When WhatsApp announced two years ago that users had been targeted by the NSO malware, it said it had found that about 100 of 1,400 targets were members of civil society – journalists, human rights defenders and activists. The users were targeted through a WhatsApp vulnerability that was later fixed.
Cathcart said he had discussed the 2019 attacks against WhatsApp users with governments all around the world. He praised recent moves by Microsoft and others in the technology industry who are speaking out about the dangers of malware, and called on Apple – whose phones are vulnerable to malware infections – to adopt their approach.
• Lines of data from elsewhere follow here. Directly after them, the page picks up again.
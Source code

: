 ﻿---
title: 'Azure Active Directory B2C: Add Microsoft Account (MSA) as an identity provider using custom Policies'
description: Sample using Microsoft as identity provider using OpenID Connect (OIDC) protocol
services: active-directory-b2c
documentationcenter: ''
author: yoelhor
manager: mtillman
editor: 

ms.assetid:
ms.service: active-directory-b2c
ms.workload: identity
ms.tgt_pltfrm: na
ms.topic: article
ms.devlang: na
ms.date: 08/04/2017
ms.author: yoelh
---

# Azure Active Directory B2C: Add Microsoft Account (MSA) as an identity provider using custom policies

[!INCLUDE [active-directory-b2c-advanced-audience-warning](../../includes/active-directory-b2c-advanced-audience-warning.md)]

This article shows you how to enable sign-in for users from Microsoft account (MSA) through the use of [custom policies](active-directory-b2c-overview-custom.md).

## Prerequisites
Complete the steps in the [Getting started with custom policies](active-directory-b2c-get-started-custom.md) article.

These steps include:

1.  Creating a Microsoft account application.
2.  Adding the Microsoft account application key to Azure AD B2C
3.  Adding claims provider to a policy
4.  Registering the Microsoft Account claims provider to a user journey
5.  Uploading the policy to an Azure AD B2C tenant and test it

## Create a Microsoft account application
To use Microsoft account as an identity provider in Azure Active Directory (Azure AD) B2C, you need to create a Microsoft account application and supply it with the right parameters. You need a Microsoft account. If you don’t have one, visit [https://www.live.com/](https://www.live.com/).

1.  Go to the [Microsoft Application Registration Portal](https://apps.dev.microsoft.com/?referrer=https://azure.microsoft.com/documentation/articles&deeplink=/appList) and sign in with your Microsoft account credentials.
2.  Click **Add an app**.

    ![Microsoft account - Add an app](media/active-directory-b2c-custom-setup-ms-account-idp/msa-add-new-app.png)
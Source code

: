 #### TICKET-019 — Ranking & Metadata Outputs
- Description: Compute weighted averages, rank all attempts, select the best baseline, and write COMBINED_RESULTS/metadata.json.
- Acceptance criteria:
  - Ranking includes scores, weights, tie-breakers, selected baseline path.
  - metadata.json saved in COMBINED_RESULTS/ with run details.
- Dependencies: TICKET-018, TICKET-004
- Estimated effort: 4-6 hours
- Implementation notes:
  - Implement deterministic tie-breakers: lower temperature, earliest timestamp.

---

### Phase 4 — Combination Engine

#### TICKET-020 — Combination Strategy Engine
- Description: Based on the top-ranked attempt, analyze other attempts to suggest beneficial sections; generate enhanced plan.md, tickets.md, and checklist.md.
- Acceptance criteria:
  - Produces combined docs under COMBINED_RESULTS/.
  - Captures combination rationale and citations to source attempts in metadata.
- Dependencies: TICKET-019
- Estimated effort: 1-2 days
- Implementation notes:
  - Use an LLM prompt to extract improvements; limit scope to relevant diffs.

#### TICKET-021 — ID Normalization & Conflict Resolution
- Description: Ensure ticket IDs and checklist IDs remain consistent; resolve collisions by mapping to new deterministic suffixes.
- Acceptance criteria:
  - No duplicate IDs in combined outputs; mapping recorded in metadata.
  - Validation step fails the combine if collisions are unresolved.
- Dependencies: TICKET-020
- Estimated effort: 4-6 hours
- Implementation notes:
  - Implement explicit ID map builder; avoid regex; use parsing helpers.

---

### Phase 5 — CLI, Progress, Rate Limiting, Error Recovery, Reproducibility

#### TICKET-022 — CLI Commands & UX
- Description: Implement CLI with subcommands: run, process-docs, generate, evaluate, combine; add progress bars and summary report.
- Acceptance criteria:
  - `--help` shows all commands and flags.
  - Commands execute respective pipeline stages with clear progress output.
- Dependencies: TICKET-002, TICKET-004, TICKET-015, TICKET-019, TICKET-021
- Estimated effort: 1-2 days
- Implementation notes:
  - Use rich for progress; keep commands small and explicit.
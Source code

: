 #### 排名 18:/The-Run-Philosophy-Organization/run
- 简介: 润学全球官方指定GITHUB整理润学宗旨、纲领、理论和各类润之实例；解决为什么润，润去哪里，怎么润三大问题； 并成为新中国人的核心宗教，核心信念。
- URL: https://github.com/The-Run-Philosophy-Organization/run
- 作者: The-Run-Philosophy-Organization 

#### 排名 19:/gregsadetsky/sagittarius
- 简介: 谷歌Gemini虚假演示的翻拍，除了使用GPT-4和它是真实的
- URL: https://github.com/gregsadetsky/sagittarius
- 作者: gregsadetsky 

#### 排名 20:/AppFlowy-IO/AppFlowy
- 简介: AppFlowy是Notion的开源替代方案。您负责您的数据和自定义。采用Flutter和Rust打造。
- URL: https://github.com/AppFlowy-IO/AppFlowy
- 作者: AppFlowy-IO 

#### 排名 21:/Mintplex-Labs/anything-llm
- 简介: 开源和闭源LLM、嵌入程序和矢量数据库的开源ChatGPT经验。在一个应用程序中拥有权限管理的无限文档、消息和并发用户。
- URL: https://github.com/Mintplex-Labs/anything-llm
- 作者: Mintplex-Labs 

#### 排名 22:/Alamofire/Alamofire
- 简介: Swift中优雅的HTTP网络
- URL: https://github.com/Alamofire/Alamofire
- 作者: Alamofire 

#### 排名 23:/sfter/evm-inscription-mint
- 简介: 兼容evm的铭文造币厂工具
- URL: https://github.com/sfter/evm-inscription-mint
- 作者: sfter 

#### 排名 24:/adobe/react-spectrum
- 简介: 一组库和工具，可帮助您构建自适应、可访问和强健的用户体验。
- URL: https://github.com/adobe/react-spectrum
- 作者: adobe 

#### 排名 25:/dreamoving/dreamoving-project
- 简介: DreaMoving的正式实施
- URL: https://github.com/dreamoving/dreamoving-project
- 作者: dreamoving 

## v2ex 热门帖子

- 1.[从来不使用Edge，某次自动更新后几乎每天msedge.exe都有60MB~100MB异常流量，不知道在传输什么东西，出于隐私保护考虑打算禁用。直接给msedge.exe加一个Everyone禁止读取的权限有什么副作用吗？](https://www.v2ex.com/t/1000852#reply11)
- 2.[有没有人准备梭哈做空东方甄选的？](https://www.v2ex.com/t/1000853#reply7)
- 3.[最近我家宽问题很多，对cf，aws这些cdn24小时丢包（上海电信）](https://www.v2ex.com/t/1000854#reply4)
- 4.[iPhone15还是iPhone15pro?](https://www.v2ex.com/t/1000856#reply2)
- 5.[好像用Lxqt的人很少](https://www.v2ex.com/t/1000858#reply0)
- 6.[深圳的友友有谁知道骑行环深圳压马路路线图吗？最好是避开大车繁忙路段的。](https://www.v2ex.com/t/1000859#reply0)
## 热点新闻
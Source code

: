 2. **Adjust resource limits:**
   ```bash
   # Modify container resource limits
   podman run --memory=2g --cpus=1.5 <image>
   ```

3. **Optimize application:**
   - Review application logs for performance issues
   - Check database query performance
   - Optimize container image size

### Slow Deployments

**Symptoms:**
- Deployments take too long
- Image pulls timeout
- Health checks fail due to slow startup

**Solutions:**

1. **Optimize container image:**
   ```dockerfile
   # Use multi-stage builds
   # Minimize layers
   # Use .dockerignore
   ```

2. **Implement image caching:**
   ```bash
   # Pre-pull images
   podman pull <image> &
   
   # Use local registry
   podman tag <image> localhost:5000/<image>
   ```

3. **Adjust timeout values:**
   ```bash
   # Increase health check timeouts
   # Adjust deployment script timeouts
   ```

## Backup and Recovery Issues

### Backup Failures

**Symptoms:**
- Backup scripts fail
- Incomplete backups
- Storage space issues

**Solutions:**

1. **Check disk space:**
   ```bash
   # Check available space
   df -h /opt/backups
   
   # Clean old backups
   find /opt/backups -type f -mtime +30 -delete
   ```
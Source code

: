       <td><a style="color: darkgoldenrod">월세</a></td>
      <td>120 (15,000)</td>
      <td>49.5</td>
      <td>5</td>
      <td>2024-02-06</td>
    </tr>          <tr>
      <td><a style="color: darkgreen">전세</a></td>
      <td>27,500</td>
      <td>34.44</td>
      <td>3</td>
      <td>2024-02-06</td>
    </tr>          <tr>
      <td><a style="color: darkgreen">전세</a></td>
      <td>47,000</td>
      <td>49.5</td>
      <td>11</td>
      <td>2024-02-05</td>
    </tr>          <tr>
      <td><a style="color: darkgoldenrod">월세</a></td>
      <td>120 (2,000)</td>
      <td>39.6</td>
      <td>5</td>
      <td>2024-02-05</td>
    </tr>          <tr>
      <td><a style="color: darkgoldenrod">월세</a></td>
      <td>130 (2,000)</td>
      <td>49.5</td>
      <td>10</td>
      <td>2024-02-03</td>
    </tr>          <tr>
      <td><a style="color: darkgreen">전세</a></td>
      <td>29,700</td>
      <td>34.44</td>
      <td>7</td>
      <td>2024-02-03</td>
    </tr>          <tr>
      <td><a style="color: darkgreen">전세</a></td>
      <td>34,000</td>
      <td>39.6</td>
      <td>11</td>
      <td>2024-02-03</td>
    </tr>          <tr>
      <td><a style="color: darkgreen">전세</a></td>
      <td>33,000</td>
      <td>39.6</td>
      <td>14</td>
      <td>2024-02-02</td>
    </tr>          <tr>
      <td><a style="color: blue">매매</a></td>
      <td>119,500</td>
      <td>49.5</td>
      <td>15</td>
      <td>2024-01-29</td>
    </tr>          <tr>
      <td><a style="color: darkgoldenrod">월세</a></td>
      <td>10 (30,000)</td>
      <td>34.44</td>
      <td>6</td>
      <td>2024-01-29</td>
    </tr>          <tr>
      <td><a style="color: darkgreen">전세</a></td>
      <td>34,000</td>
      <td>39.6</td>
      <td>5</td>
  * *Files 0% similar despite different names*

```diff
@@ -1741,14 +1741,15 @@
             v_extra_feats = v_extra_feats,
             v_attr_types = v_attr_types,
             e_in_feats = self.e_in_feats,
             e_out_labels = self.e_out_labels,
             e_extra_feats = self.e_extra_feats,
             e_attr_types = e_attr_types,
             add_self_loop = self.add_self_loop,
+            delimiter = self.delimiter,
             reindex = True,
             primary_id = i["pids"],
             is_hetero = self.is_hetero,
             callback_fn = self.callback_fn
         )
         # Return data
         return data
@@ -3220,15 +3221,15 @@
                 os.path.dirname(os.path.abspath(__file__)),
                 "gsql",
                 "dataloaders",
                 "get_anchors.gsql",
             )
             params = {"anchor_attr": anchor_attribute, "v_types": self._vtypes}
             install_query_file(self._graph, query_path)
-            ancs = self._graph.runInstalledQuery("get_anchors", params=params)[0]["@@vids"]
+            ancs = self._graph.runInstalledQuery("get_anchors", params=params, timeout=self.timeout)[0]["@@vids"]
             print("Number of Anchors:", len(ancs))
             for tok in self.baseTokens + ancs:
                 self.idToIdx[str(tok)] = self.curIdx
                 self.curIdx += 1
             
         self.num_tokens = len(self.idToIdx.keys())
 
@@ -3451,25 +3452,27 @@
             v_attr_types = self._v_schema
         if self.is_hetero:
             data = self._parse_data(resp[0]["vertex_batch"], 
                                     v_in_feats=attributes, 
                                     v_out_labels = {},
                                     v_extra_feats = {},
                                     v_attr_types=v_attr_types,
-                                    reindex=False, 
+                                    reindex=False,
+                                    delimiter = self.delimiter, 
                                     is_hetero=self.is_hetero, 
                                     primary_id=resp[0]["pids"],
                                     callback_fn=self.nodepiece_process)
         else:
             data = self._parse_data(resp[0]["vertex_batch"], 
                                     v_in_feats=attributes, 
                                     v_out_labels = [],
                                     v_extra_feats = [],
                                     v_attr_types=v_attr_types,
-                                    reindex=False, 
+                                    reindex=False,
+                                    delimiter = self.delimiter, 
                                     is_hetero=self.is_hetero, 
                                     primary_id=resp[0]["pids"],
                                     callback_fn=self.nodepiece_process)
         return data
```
“I hope that Apple will start taking that approach too. Be loud, join in. It’s not enough to say, most of our users don’t need to worry about this. It’s not enough to say ‘oh this is only thousands or tens of thousands of victims’,” he said.
“If this is affecting journalists all around the world, this is affecting human rights defenders all around the world, that affects us all. And if anyone’s phone is not secured that means everyone’s phone is not secure.”
He also called on governments to help create accountability for spyware makers.
“NSO Group claims that a large number of governments are buying their software, that means those governments, even if their use of it is more controlled, those governments are funding this. Should they stop? Should there be a discussion about which governments were paying for this software?”
WhatsApp launched its lawsuit against NSO in late 2019, claiming that the Israeli company was responsible for sending malware to WhatsApp users phones. A judge in the case pointed out that the underlying facts in the case – that malicious code owned by NSO was sent through WhatsApp’s service – did not appear to be disputed. Instead, the lawsuit has revolved around whether NSO’s “sovereign customers” were to blame, or the company itself.
NSO has argued that it ought to be immune to the suit because its clients are foreign governments. It has said its clients are contractually obliged to use Pegasus to target criminals and that it investigates allegations of abuse. It said it has no insight into how government clients use the spyware or who they target, unless the company requests an investigation into allegations of wrongdoing.
An NSO spokesperson said: “We are doing our best to help creating a safer world. Does Mr Cathcart have other alternatives that enable law enforcement and intelligence agencies to legally detect and prevent malicious acts of pedophiles, terrorists and criminals using end-to-end encryption platforms? If so, we would be happy to hear.”